> **ACTIVITY**:
For this exercise, return all the data word for word, with images left out.

> **Stored data entries**:
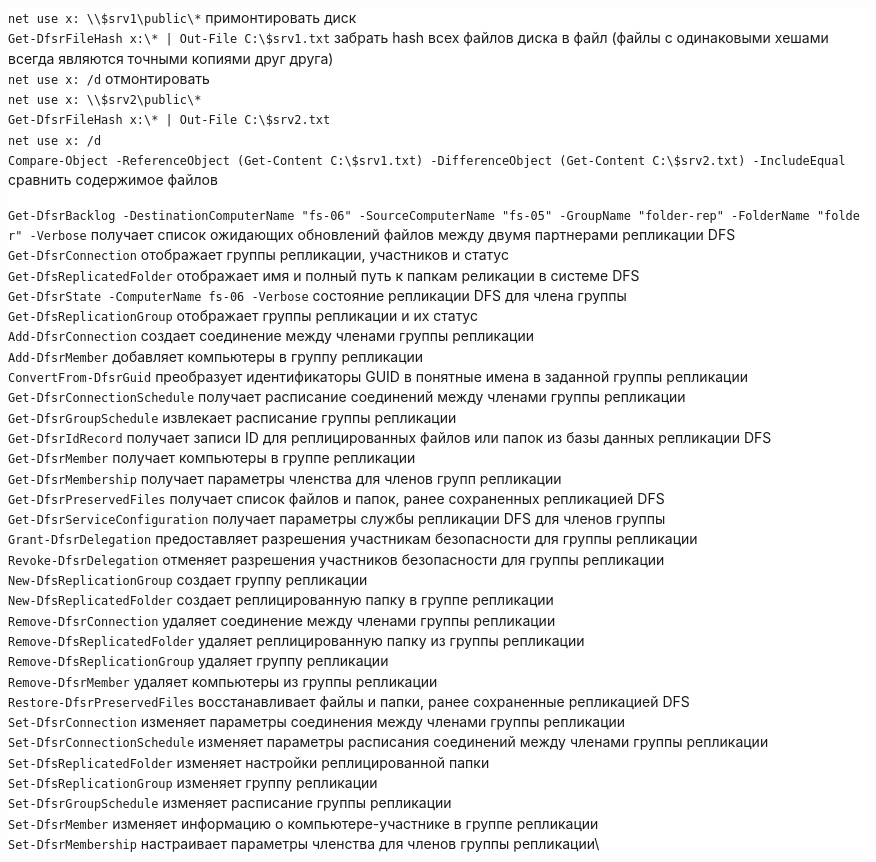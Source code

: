 `net use x: \\$srv1\public\*` примонтировать диск\
`Get-DfsrFileHash x:\* | Out-File C:\$srv1.txt` забрать hash всех файлов
диска в файл (файлы с одинаковыми хешами всегда являются точными копиями
друг друга)\
`net use x: /d` отмонтировать\
`net use x: \\$srv2\public\*`\
`Get-DfsrFileHash x:\* | Out-File C:\$srv2.txt`\
`net use x: /d`\
`Compare-Object -ReferenceObject (Get-Content C:\$srv1.txt) -DifferenceObject (Get-Content C:\$srv2.txt) -IncludeEqual`
сравнить содержимое файлов

`Get-DfsrBacklog -DestinationComputerName "fs-06" -SourceComputerName "fs-05" -GroupName "folder-rep" -FolderName "folder" -Verbose`
получает список ожидающих обновлений файлов между двумя партнерами
репликации DFS\
`Get-DfsrConnection` отображает группы репликации, участников и статус\
`Get-DfsReplicatedFolder` отображает имя и полный путь к папкам
реликации в системе DFS\
`Get-DfsrState -ComputerName fs-06 -Verbose` состояние репликации DFS
для члена группы\
`Get-DfsReplicationGroup` отображает группы репликации и их статус\
`Add-DfsrConnection` создает соединение между членами группы репликации\
`Add-DfsrMember` добавляет компьютеры в группу репликации\
`ConvertFrom-DfsrGuid` преобразует идентификаторы GUID в понятные имена
в заданной группы репликации\
`Get-DfsrConnectionSchedule` получает расписание соединений между
членами группы репликации\
`Get-DfsrGroupSchedule` извлекает расписание группы репликации\
`Get-DfsrIdRecord` получает записи ID для реплицированных файлов или
папок из базы данных репликации DFS\
`Get-DfsrMember` получает компьютеры в группе репликации\
`Get-DfsrMembership` получает параметры членства для членов групп
репликации\
`Get-DfsrPreservedFiles` получает список файлов и папок, ранее
сохраненных репликацией DFS\
`Get-DfsrServiceConfiguration` получает параметры службы репликации DFS
для членов группы\
`Grant-DfsrDelegation` предоставляет разрешения участникам безопасности
для группы репликации\
`Revoke-DfsrDelegation` отменяет разрешения участников безопасности для
группы репликации\
`New-DfsReplicationGroup` создает группу репликации\
`New-DfsReplicatedFolder` создает реплицированную папку в группе
репликации\
`Remove-DfsrConnection` удаляет соединение между членами группы
репликации\
`Remove-DfsReplicatedFolder` удаляет реплицированную папку из группы
репликации\
`Remove-DfsReplicationGroup` удаляет группу репликации\
`Remove-DfsrMember` удаляет компьютеры из группы репликации\
`Restore-DfsrPreservedFiles` восстанавливает файлы и папки, ранее
сохраненные репликацией DFS\
`Set-DfsrConnection` изменяет параметры соединения между членами группы
репликации\
`Set-DfsrConnectionSchedule` изменяет параметры расписания соединений
между членами группы репликации\
`Set-DfsReplicatedFolder` изменяет настройки реплицированной папки\
`Set-DfsReplicationGroup` изменяет группу репликации\
`Set-DfsrGroupSchedule` изменяет расписание группы репликации\
`Set-DfsrMember` изменяет информацию о компьютере-участнике в группе
репликации\
`Set-DfsrMembership` настраивает параметры членства для членов группы
репликации\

> **RESPONSE TO THE EXERCISE**:
Source code

: `net use x: \\$srv1\public\*` примонтировать диск\
`Get-DfsrFileHash x:\* | Out-File C:\$srv1.txt` забрать hash всех файлов
диска в файл (файлы с одинаковыми хешами всегда являются точными копиями
друг друга)\
`net use x: /d` отмонтировать\
`net use x: \\$srv2\public\*`\
`Get-DfsrFileHash x:\* | Out-File C:\$srv2.txt`\
`net use x: /d`\
`Compare-Object -ReferenceObject (Get-Content C:\$srv1.txt) -DifferenceObject (Get-Content C:\$srv2.txt) -IncludeEqual`
сравнить содержимое файлов

`Get-DfsrBacklog -DestinationComputerName "fs-06" -SourceComputerName "fs-05" -GroupName "folder-rep" -FolderName "folder" -Verbose`
получает список ожидающих обновлений файлов между двумя партнерами
репликации DFS\
`Get-DfsrConnection` отображает группы репликации, участников и статус\
`Get-DfsReplicatedFolder` отображает имя и полный путь к папкам
реликации в системе DFS\
`Get-DfsrState -ComputerName fs-06 -Verbose` состояние репликации DFS
для члена группы\
`Get-DfsReplicationGroup` отображает группы репликации и их статус\
`Add-DfsrConnection` создает соединение между членами группы репликации\
`Add-DfsrMember` добавляет компьютеры в группу репликации\
`ConvertFrom-DfsrGuid` преобразует идентификаторы GUID в понятные имена
в заданной группы репликации\
`Get-DfsrConnectionSchedule` получает расписание соединений между
членами группы репликации\
`Get-DfsrGroupSchedule` извлекает расписание группы репликации\
`Get-DfsrIdRecord` получает записи ID для реплицированных файлов или
папок из базы данных репликации DFS\
`Get-DfsrMember` получает компьютеры в группе репликации\
`Get-DfsrMembership` получает параметры членства для членов групп
репликации\
`Get-DfsrPreservedFiles` получает список файлов и папок, ранее
сохраненных репликацией DFS\
`Get-DfsrServiceConfiguration` получает параметры службы репликации DFS
для членов группы\
`Grant-DfsrDelegation` предоставляет разрешения участникам безопасности
для группы репликации\
`Revoke-DfsrDelegation` отменяет разрешения участников безопасности для
группы репликации\
`New-DfsReplicationGroup` создает группу репликации\
`New-DfsReplicatedFolder` создает реплицированную папку в группе
репликации\
`Remove-DfsrConnection` удаляет соединение между членами группы
репликации\
`Remove-DfsReplicatedFolder` удаляет реплицированную папку из группы
репликации\
`Remove-DfsReplicationGroup` удаляет группу репликации\
`Remove-DfsrMember` удаляет компьютеры из группы репликации\
`Restore-DfsrPreservedFiles` восстанавливает файлы и папки, ранее
сохраненные репликацией DFS\
`Set-DfsrConnection` изменяет параметры соединения между членами группы
репликации\
`Set-DfsrConnectionSchedule` изменяет параметры расписания соединений
между членами группы репликации\
`Set-DfsReplicatedFolder` изменяет настройки реплицированной папки\
`Set-DfsReplicationGroup` изменяет группу репликации\
`Set-DfsrGroupSchedule` изменяет расписание группы репликации\
`Set-DfsrMember` изменяет информацию о компьютере-участнике в группе
репликации\
`Set-DfsrMembership` настраивает параметры членства для членов группы
репликации\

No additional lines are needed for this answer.